_Work order:_
Could you transcribe every record below exactly, leaving out the pictures?

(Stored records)
┏━━
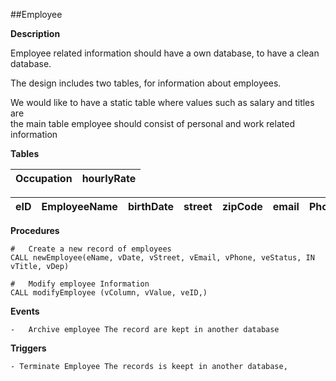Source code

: ##Employee

**Description**


Employee related information should have a own database, to have a clean database.

The design includes two tables, for information about employees.

We would like to have a static table where values such as salary and titles are<br>
the main table employee should consist of personal and work related information<br>

**Tables**

| Occupation | hourlyRate |
|--- |--- |

| eID | EmployeeName | birthDate | street | zipCode | email | Phone | eStatus | occupation | hourlyRate | department | hired |
|--- |--- |--- |---	|--- |--- |--- |---	|--- |--- |--- |---	|

**Procedures**

    #   Create a new record of employees
    CALL newEmployee(eName, vDate, vStreet, vEmail, vPhone, veStatus, IN vTitle, vDep)

    #   Modify employee Information
    CALL modifyEmployee (vColumn, vValue, veID,)


**Events**

    -   Archive employee The record are kept in another database

**Triggers**

    - Terminate Employee The records is keept in another database, 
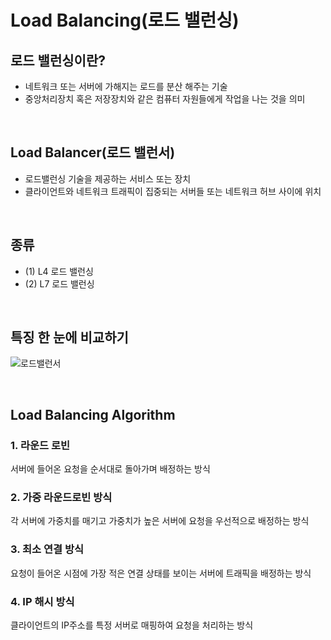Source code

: # Load Balancing(로드 밸런싱)
## 로드 밸런싱이란?
- 네트워크 또는 서버에 가해지는 로드를 분산 해주는 기술
- 중앙처리장치 혹은 저장장치와 같은 컴퓨터 자원들에게 작업을 나는 것을 의미 

<br>

## Load Balancer(로드 밸런서)
- 로드밸런싱 기술을 제공하는 서비스 또는 장치
- 클라이언트와 네트워크 트래픽이 집중되는 서버들 또는 네트워크 허브 사이에 위치

<br>

## 종류
- (1) L4 로드 밸런싱
- (2) L7 로드 밸런싱

<br>

## **특징 한 눈에 비교하기**
![로드밸런서](https://user-images.githubusercontent.com/63101648/125739575-c334b8c0-ddfb-497c-97cd-165a07f14098.png)


<br>

## Load Balancing Algorithm
### **1. 라운드 로빈**
서버에 들어온 요청을 순서대로 돌아가며 배정하는 방식

### **2. 가중 라운드로빈 방식**
각 서버에 가중치를 매기고 가중치가 높은 서버에 요청을 우선적으로 배정하는 방식

### **3. 최소 연결 방식**
요청이 들어온 시점에 가장 적은 연결 상태를 보이는 서버에 트래픽을 배정하는 방식

### **4. IP 해시 방식**
클라이언트의 IP주소를 특정 서버로 매핑하여 요청을 처리하는 방식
┗━━
_Output for this exercise:_
Source code

: ##Employee

**Description**


Employee related information should have a own database, to have a clean database.

The design includes two tables, for information about employees.

We would like to have a static table where values such as salary and titles are<br>
the main table employee should consist of personal and work related information<br>

**Tables**

| Occupation | hourlyRate |
|--- |--- |

| eID | EmployeeName | birthDate | street | zipCode | email | Phone | eStatus | occupation | hourlyRate | department | hired |
|--- |--- |--- |---	|--- |--- |--- |---	|--- |--- |--- |---	|

**Procedures**

    #   Create a new record of employees
    CALL newEmployee(eName, vDate, vStreet, vEmail, vPhone, veStatus, IN vTitle, vDep)

    #   Modify employee Information
    CALL modifyEmployee (vColumn, vValue, veID,)


**Events**

    -   Archive employee The record are kept in another database

**Triggers**

    - Terminate Employee The records is keept in another database, 
Source code

: # Load Balancing(로드 밸런싱)
## 로드 밸런싱이란?
- 네트워크 또는 서버에 가해지는 로드를 분산 해주는 기술
- 중앙처리장치 혹은 저장장치와 같은 컴퓨터 자원들에게 작업을 나는 것을 의미 

<br>

## Load Balancer(로드 밸런서)
- 로드밸런싱 기술을 제공하는 서비스 또는 장치
- 클라이언트와 네트워크 트래픽이 집중되는 서버들 또는 네트워크 허브 사이에 위치

<br>

## 종류
- (1) L4 로드 밸런싱
- (2) L7 로드 밸런싱

<br>

## **특징 한 눈에 비교하기**
![로드밸런서](https://user-images.githubusercontent.com/63101648/125739575-c334b8c0-ddfb-497c-97cd-165a07f14098.png)


<br>

## Load Balancing Algorithm
### **1. 라운드 로빈**
서버에 들어온 요청을 순서대로 돌아가며 배정하는 방식

### **2. 가중 라운드로빈 방식**
각 서버에 가중치를 매기고 가중치가 높은 서버에 요청을 우선적으로 배정하는 방식

### **3. 최소 연결 방식**
요청이 들어온 시점에 가장 적은 연결 상태를 보이는 서버에 트래픽을 배정하는 방식

### **4. IP 해시 방식**
클라이언트의 IP주소를 특정 서버로 매핑하여 요청을 처리하는 방식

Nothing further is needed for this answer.